Rendered images with source text:
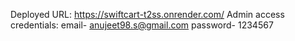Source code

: Deployed URL: https://swiftcart-t2ss.onrender.com/
Admin access credentials: 
email- anujeet98.s@gmail.com 
password- 1234567

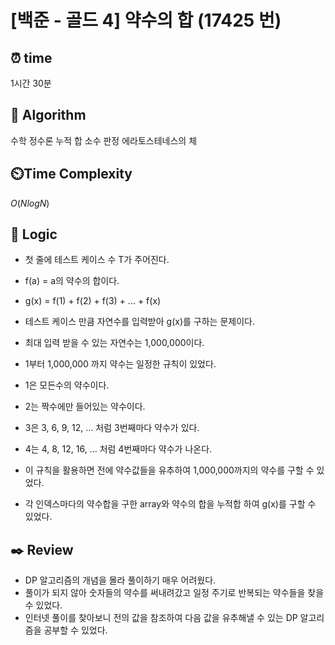 # [백준 - 골드 4] 약수의 합 (17425 번)

## ⏰  **time**

1시간 30분

## :pushpin: **Algorithm**

수학
정수론
누적 합
소수 판정
에라토스테네스의 체

## ⏲️**Time Complexity**

$O(NlogN)$

## :round_pushpin: **Logic**

- 첫 줄에 테스트 케이스 수 T가 주어진다.
- f(a) = a의 약수의 합이다.
- g(x) = f(1) + f(2) + f(3) + ... + f(x)
- 테스트 케이스 만큼 자연수를 입력받아 g(x)를 구하는 문제이다.

- 최대 입력 받을 수 있는 자연수는 1,000,000이다.
- 1부터 1,000,000 까지 약수는 일정한 규칙이 있었다.
- 1은 모든수의 약수이다.
- 2는 짝수에만 들어있는 약수이다.
- 3은 3, 6, 9, 12, ... 처럼 3번째마다 약수가 있다.
- 4는 4, 8, 12, 16, ... 처럼 4번째마다 약수가 나온다.
- 이 규칙을 활용하면 전에 약수값들을 유추하여 1,000,000까지의 약수를 구할 수 있었다.

- 각 인덱스마다의 약수합을 구한 array와 약수의 합을 누적합 하여 g(x)를 구할 수 있었다.

## :black_nib: **Review**

- DP 알고리즘의 개념을 몰라 풀이하기 매우 어려웠다.
- 풀이가 되지 않아 숫자들의 약수를 써내려갔고 일정 주기로 반복되는 약수들을 찾을 수 있었다.
- 인터넷 풀이를 찾아보니 전의 값을 참조하여 다음 값을 유추해낼 수 있는 DP 알고리즘을 공부할 수 있었다.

*TO DO*: Write out again exactly the lines above from the one with "# [백준 - 골드 4] 약수의 합 (17425 번)" through the one with "- 4는 4, 8, 12, 16, ... 처럼 4번째마다 약수가 나온다.", adding no other lines and no pictures.

*RESPONSE TO THE TASK*:
 # [백준 - 골드 4] 약수의 합 (17425 번)

## ⏰  **time**

1시간 30분

## :pushpin: **Algorithm**

수학
정수론
누적 합
소수 판정
에라토스테네스의 체

## ⏲️**Time Complexity**

$O(NlogN)$

## :round_pushpin: **Logic**

- 첫 줄에 테스트 케이스 수 T가 주어진다.
- f(a) = a의 약수의 합이다.
- g(x) = f(1) + f(2) + f(3) + ... + f(x)
- 테스트 케이스 만큼 자연수를 입력받아 g(x)를 구하는 문제이다.

- 최대 입력 받을 수 있는 자연수는 1,000,000이다.
- 1부터 1,000,000 까지 약수는 일정한 규칙이 있었다.
- 1은 모든수의 약수이다.
- 2는 짝수에만 들어있는 약수이다.
- 3은 3, 6, 9, 12, ... 처럼 3번째마다 약수가 있다.
- 4는 4, 8, 12, 16, ... 처럼 4번째마다 약수가 나온다.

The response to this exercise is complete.